Could you show all lines in the entries below that contain the string "under"?

--- START ---

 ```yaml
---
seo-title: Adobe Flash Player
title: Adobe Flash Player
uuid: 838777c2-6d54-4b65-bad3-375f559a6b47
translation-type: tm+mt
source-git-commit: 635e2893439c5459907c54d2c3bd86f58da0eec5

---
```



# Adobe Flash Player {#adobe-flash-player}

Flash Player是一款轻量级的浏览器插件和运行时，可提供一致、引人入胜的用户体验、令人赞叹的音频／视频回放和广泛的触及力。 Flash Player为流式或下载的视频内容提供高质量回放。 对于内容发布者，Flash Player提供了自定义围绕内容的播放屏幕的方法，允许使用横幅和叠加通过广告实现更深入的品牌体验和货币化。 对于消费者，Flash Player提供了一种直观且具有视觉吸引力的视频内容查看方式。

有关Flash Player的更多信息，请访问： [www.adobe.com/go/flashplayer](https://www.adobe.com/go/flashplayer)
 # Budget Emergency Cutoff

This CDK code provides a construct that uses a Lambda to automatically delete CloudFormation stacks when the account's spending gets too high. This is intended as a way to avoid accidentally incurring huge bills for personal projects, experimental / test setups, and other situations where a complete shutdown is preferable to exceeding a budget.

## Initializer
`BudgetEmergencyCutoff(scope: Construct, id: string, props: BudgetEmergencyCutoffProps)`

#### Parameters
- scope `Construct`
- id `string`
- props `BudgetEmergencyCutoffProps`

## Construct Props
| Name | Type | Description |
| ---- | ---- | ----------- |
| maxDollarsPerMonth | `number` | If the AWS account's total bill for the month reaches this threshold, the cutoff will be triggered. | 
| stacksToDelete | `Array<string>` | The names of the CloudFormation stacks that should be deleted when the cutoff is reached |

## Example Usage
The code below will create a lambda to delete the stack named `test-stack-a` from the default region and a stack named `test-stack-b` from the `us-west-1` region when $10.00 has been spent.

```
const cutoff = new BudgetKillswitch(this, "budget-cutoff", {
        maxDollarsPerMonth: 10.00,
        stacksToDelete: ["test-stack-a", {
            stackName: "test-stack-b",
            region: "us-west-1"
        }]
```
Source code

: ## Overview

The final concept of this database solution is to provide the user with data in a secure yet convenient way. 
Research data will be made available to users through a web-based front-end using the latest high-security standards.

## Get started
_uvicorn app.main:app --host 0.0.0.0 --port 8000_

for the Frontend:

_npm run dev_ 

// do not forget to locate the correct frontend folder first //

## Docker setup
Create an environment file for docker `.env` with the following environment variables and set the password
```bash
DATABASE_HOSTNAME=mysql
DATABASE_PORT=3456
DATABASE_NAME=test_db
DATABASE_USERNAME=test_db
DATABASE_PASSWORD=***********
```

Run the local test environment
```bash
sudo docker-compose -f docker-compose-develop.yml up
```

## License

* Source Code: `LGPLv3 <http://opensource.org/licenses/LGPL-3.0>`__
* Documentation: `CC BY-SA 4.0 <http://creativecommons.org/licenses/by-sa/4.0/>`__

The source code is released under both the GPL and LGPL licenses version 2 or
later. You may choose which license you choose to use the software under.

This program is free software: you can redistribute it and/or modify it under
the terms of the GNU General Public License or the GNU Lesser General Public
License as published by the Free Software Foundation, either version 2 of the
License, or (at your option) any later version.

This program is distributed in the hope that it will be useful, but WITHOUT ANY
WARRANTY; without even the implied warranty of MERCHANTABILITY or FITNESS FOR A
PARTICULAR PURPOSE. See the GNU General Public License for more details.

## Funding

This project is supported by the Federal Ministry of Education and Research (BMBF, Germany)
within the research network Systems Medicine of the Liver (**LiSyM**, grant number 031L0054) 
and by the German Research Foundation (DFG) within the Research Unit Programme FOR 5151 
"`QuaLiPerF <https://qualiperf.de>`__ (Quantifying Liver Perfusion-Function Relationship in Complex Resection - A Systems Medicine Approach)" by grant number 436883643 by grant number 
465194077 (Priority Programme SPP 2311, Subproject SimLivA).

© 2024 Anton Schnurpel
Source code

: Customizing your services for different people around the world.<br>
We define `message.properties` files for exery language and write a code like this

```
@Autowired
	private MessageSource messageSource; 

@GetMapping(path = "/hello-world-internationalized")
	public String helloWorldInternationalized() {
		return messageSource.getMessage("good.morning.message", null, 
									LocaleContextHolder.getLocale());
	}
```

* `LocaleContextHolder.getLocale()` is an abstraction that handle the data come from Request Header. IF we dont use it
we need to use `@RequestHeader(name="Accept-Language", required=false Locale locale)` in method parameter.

--- END ---

● YOUR SOLUTION:
The source code is released under both the GPL and LGPL licenses version 2 or
later. You may choose which license you choose to use the software under.
This program is free software: you can redistribute it and/or modify it under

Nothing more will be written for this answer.